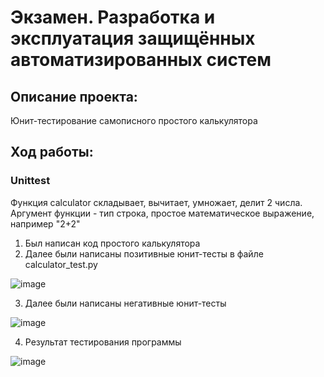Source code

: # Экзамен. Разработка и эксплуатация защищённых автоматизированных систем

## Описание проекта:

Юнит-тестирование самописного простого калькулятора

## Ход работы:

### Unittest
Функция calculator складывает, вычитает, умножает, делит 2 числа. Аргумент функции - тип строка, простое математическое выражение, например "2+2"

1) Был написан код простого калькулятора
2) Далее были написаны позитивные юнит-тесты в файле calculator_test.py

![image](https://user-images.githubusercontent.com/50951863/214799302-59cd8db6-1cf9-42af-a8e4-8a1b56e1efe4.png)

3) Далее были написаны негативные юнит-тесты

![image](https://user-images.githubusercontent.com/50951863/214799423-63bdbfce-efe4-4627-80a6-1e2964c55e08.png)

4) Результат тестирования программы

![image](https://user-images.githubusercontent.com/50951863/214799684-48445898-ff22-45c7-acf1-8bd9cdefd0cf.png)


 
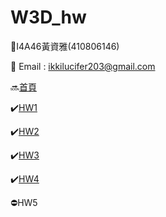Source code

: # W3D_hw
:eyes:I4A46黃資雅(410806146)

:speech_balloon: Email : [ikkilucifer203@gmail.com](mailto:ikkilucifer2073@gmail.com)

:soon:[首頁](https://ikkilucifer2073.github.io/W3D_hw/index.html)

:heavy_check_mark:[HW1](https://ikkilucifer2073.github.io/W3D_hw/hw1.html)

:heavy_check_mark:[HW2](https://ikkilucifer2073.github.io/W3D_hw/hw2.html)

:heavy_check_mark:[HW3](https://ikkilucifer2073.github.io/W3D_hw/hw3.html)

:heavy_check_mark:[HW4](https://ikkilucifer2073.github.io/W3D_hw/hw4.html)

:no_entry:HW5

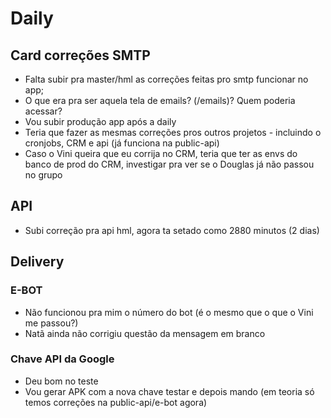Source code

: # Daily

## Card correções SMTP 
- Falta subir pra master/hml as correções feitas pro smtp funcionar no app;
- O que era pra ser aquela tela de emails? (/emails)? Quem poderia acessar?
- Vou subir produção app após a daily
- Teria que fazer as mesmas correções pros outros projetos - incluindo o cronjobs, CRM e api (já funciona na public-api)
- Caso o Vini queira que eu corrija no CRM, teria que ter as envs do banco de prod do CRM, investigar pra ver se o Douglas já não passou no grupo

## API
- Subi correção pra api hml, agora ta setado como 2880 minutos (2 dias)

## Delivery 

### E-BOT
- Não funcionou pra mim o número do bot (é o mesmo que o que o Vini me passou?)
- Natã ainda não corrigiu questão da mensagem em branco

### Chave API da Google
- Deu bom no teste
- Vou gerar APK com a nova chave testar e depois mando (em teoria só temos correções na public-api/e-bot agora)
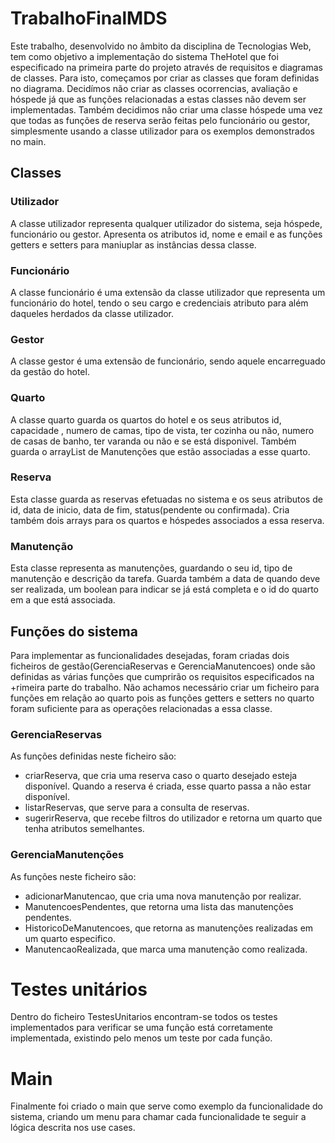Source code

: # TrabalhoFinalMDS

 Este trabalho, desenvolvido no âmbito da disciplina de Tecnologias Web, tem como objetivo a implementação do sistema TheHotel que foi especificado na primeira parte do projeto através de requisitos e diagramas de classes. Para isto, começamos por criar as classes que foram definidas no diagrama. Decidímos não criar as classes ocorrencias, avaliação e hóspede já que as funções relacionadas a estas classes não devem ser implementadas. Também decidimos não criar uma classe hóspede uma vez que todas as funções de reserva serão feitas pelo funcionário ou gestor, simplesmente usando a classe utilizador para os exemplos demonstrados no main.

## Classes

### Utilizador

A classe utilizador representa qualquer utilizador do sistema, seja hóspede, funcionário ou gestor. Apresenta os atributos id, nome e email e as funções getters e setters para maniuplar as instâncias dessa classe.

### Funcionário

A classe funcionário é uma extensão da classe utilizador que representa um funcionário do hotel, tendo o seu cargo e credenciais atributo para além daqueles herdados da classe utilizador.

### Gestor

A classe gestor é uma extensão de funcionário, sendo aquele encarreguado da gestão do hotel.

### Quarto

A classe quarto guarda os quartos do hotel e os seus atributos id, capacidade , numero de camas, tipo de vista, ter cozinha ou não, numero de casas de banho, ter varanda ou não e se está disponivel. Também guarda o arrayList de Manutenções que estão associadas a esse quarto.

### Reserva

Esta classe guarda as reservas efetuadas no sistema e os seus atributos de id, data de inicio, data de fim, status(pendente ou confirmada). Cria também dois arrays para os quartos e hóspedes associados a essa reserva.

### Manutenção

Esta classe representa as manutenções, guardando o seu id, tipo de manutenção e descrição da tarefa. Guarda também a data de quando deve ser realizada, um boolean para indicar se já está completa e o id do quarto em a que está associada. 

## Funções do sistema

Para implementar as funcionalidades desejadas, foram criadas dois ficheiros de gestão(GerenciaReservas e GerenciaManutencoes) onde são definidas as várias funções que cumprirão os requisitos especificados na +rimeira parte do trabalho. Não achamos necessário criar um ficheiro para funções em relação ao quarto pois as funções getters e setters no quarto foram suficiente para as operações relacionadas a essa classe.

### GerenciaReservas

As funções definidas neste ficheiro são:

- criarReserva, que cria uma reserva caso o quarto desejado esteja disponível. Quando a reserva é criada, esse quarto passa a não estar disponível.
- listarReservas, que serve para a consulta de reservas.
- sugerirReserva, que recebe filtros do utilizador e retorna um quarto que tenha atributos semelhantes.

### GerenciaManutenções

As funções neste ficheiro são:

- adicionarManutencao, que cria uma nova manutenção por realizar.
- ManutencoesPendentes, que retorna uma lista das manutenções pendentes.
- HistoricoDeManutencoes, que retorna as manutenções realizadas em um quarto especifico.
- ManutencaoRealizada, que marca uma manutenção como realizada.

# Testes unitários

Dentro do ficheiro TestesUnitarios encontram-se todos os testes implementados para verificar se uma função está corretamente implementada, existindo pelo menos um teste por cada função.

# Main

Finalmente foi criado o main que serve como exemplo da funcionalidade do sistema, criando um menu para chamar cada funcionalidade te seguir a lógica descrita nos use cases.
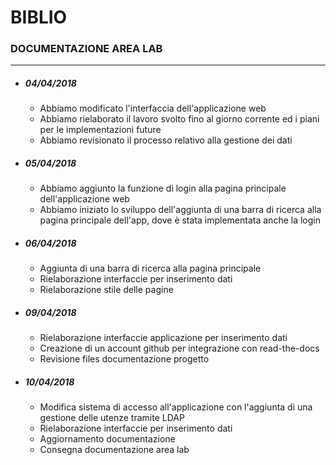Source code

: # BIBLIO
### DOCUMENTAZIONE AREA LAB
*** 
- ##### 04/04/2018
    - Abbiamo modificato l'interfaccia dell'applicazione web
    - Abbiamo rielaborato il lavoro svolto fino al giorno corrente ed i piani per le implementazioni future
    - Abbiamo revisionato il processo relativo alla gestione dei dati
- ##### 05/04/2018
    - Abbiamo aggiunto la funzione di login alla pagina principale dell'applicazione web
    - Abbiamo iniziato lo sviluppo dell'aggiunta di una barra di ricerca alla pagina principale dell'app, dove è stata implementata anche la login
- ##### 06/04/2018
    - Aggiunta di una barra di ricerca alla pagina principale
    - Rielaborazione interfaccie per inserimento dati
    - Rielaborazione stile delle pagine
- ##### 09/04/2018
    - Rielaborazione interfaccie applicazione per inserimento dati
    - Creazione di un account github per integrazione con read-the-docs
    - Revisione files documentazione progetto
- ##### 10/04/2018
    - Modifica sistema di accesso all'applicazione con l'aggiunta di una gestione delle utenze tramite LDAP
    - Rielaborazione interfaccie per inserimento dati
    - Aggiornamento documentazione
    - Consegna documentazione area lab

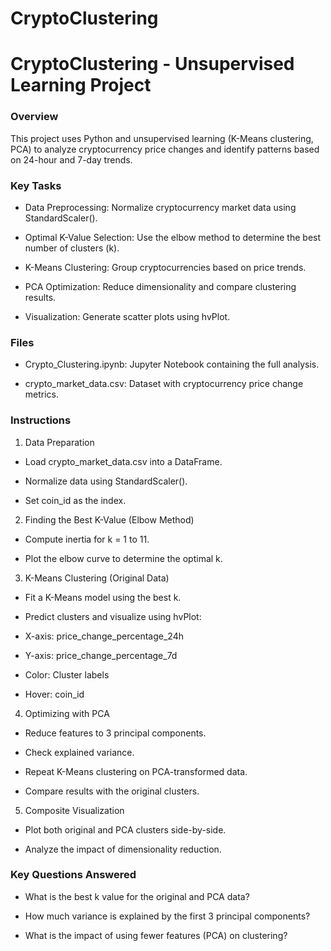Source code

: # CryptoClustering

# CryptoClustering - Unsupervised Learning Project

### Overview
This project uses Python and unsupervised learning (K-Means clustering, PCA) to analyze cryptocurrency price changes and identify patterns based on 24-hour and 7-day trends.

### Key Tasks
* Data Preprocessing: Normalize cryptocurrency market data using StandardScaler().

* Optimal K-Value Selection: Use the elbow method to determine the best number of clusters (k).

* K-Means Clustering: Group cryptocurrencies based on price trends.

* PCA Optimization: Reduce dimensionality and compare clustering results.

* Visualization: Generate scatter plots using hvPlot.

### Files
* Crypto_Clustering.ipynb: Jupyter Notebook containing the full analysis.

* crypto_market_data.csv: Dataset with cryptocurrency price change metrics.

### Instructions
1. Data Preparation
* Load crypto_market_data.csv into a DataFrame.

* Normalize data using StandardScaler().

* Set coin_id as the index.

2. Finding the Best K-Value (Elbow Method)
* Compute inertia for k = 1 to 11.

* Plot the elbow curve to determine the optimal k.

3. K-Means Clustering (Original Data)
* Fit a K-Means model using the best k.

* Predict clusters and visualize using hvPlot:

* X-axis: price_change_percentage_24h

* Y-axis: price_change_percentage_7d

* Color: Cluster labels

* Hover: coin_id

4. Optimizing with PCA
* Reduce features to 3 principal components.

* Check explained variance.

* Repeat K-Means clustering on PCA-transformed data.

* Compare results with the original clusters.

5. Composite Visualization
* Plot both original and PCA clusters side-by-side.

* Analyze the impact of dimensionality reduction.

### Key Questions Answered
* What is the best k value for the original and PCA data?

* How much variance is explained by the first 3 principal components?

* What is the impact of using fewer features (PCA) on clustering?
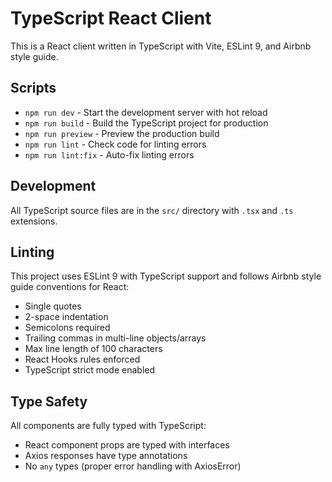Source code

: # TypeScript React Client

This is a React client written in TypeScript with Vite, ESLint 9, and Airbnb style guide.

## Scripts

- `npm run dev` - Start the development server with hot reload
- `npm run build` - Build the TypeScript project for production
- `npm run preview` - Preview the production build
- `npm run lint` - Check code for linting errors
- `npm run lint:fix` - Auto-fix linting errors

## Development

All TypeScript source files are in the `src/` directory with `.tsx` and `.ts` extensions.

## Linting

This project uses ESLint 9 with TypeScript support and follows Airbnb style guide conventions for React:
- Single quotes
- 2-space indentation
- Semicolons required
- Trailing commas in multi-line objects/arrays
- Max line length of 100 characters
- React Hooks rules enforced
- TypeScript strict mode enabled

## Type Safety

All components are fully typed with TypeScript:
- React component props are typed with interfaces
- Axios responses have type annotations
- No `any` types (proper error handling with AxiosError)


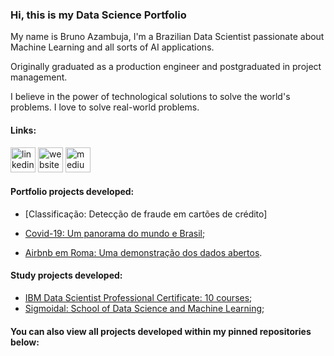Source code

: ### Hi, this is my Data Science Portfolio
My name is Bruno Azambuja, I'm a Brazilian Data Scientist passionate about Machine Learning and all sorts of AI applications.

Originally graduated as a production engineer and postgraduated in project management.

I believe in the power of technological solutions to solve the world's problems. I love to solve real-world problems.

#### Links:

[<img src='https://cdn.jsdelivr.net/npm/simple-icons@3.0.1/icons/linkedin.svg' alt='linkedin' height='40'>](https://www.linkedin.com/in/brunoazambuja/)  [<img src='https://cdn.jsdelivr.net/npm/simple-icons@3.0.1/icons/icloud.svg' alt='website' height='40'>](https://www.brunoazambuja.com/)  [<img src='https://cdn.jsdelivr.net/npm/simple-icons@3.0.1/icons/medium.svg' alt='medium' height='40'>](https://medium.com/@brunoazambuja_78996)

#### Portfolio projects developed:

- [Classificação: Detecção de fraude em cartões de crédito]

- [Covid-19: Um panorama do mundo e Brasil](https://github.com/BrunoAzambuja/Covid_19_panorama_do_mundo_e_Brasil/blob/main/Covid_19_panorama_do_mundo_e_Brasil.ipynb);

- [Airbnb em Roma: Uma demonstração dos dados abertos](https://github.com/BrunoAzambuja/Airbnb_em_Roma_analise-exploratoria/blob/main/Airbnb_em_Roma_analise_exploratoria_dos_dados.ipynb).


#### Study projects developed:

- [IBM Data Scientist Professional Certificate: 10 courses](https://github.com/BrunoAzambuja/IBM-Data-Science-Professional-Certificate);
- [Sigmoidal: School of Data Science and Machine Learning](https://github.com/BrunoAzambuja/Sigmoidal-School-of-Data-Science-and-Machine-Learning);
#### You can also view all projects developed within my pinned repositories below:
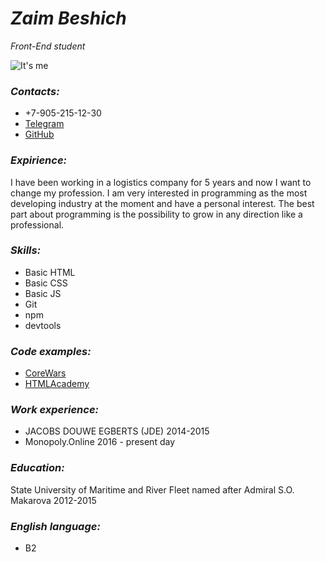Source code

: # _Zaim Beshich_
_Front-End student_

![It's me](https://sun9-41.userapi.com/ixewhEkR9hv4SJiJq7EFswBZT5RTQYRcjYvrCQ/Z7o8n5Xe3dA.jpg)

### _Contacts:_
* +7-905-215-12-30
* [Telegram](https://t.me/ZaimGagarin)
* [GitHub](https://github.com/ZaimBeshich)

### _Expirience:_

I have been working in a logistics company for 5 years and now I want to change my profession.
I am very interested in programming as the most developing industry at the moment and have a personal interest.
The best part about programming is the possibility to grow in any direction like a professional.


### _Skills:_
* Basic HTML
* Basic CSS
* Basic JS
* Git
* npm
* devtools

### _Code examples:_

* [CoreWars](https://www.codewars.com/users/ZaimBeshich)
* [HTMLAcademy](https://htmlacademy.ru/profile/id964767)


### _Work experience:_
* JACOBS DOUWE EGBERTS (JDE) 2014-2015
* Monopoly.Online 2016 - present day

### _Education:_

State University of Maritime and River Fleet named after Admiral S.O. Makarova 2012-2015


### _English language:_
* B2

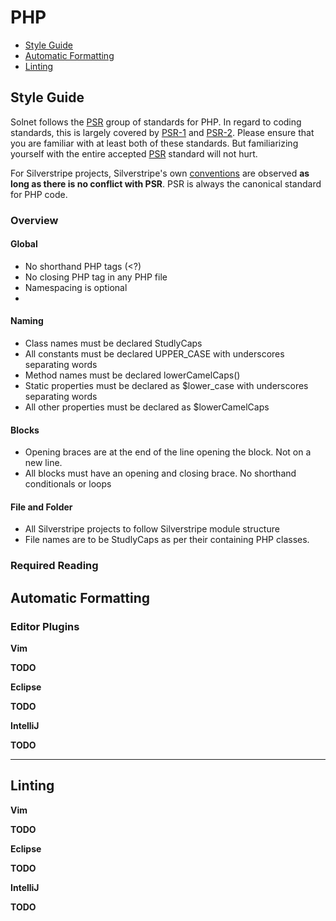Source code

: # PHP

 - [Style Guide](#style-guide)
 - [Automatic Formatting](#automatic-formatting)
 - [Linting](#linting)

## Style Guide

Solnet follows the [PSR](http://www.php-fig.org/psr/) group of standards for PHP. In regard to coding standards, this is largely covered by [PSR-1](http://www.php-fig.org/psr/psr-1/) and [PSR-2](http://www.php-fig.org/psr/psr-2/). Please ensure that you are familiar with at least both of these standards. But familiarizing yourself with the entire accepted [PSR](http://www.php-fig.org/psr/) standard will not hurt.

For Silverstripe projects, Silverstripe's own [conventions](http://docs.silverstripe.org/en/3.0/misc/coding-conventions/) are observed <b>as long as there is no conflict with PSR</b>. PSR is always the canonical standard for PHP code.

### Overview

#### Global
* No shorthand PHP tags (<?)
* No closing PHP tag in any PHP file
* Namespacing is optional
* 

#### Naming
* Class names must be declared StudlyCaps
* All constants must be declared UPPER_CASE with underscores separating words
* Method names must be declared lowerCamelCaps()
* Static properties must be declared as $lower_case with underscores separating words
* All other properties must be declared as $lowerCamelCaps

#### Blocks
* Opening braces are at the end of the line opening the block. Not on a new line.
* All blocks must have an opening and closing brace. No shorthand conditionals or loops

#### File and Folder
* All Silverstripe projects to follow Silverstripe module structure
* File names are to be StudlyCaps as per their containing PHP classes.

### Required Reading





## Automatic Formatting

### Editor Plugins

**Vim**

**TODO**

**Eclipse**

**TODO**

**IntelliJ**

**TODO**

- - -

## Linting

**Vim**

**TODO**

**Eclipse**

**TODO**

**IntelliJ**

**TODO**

+--

Try it =
Please restate the material above line by line, exactly, beginning at its first line and ending with the line that contains "- Vou subir produção app após a daily", without any pictures.

The completed task =
Source code

: # Экзамен. Разработка и эксплуатация защищённых автоматизированных систем

## Описание проекта:

Юнит-тестирование самописного простого калькулятора

## Ход работы:

### Unittest
Функция calculator складывает, вычитает, умножает, делит 2 числа. Аргумент функции - тип строка, простое математическое выражение, например "2+2"

1) Был написан код простого калькулятора
2) Далее были написаны позитивные юнит-тесты в файле calculator_test.py

![image](https://user-images.githubusercontent.com/50951863/214799302-59cd8db6-1cf9-42af-a8e4-8a1b56e1efe4.png)

3) Далее были написаны негативные юнит-тесты

![image](https://user-images.githubusercontent.com/50951863/214799423-63bdbfce-efe4-4627-80a6-1e2964c55e08.png)

4) Результат тестирования программы

![image](https://user-images.githubusercontent.com/50951863/214799684-48445898-ff22-45c7-acf1-8bd9cdefd0cf.png)


 
Source code

: # W3D_hw
:eyes:I4A46黃資雅(410806146)

:speech_balloon: Email : [ikkilucifer203@gmail.com](mailto:ikkilucifer2073@gmail.com)

:soon:[首頁](https://ikkilucifer2073.github.io/W3D_hw/index.html)

:heavy_check_mark:[HW1](https://ikkilucifer2073.github.io/W3D_hw/hw1.html)

:heavy_check_mark:[HW2](https://ikkilucifer2073.github.io/W3D_hw/hw2.html)

:heavy_check_mark:[HW3](https://ikkilucifer2073.github.io/W3D_hw/hw3.html)

:heavy_check_mark:[HW4](https://ikkilucifer2073.github.io/W3D_hw/hw4.html)

:no_entry:HW5

Source code

: # Daily

## Card correções SMTP 
- Falta subir pra master/hml as correções feitas pro smtp funcionar no app;
- O que era pra ser aquela tela de emails? (/emails)? Quem poderia acessar?
- Vou subir produção app após a daily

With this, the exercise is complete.